### What you will do
Locate each line below that includes "file" and reproduce it.

### Records for this task

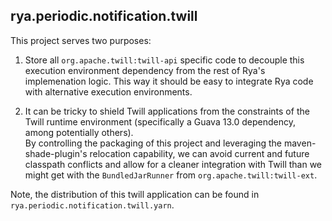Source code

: <!--
  Licensed to the Apache Software Foundation (ASF) under one
  or more contributor license agreements.  See the NOTICE file
  distributed with this work for additional information
  regarding copyright ownership.  The ASF licenses this file
  to you under the Apache License, Version 2.0 (the
  "License"); you may not use this file except in compliance
  with the License.  You may obtain a copy of the License at

    http://www.apache.org/licenses/LICENSE-2.0

  Unless required by applicable law or agreed to in writing,
  software distributed under the License is distributed on an
  "AS IS" BASIS, WITHOUT WARRANTIES OR CONDITIONS OF ANY
  KIND, either express or implied.  See the License for the
  specific language governing permissions and limitations
  under the License.
-->

## rya.periodic.notification.twill

This project serves two purposes:

1) Store all `org.apache.twill:twill-api` specific code to decouple this execution 
environment dependency from the rest of Rya's implemenation logic.  This way it 
should be easy to integrate Rya code with alternative execution environments.

2) It can be tricky to shield Twill applications from the constraints of the Twill 
runtime environment (specifically a Guava 13.0 dependency, among potentially others).  
By controlling the packaging of this project and leveraging the maven-shade-plugin's 
relocation capability, we can avoid current and future classpath conflicts and allow
for a cleaner integration with Twill than we might get with the `BundledJarRunner`
from `org.apache.twill:twill-ext`.

Note, the distribution of this twill application can be found in 
`rya.periodic.notification.twill.yarn`.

### Task result
  or more contributor license agreements.  See the NOTICE file
  regarding copyright ownership.  The ASF licenses this file
  "License"); you may not use this file except in compliance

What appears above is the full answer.